Aura Data Breach: Vishing Attack Exposes 900,000 Marketing Records
Learn More
Aura, a consumer digital safety and identity protection firm, reports a data breach in March 2026 after a successful social engineering attack.
The incident was caused by a voice phishing (vishing) campaign that targeted an Aura employee, allowing attackers to gain access to a corporate account for approximately one hour.
The ShinyHunters gang claimed responsibility for the intrusion on their dark web site, claiming they stole 12GB of files after the company allegedly refused to meet ransom demands.
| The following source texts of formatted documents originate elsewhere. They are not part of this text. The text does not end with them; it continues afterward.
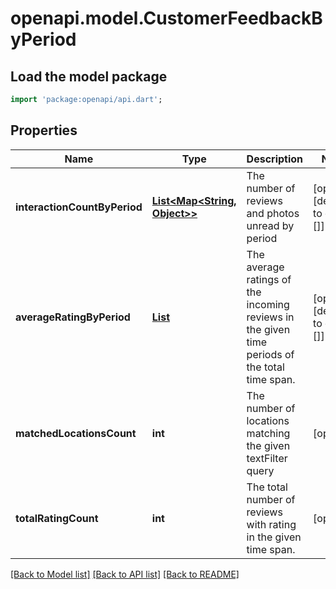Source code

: # openapi.model.CustomerFeedbackByPeriod

## Load the model package
```dart
import 'package:openapi/api.dart';
```

## Properties
Name | Type | Description | Notes
------------ | ------------- | ------------- | -------------
**interactionCountByPeriod** | [**List<Map<String, Object>>**](Map.md) | The number of reviews and photos unread by period | [optional] [default to const []]
**averageRatingByPeriod** | [**List<TimeSeriesSegment>**](TimeSeriesSegment.md) | The average ratings of the incoming reviews in the given time periods of the total time span. | [optional] [default to const []]
**matchedLocationsCount** | **int** | The number of locations matching the given textFilter query | [optional] 
**totalRatingCount** | **int** | The total number of reviews with rating in the given time span. | [optional] 

[[Back to Model list]](../README.md#documentation-for-models) [[Back to API list]](../README.md#documentation-for-api-endpoints) [[Back to README]](../README.md)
The attackers exploited the compromised employee credentials to access a legacy marketing tool. This specific platform was inherited by Aura during its 2021 acquisition of another company and contained historical marketing data. The compromised data includes:
- Full names
- Email addresses
- Home addresses
- Phone numbers
- Customer service comments
- IP addresses
The number of affected individuals includes approximately 901,000 total records, but Aura reports that only 20,000 active and 15,000 former customers were impacted. The remaining records consist of marketing contacts from the acquired entity (which are still people, just apparently not people Aura cares about in the same way).
The company hired external cybersecurity and legal experts to assist in the investigation and notified law enforcement authorities. Aura stated that its internal security architecture, which segregates and encrypts sensitive PII, successfully limited the scope of the exposure. The Have I Been Pwned service has already integrated the leaked data into its database for user verification.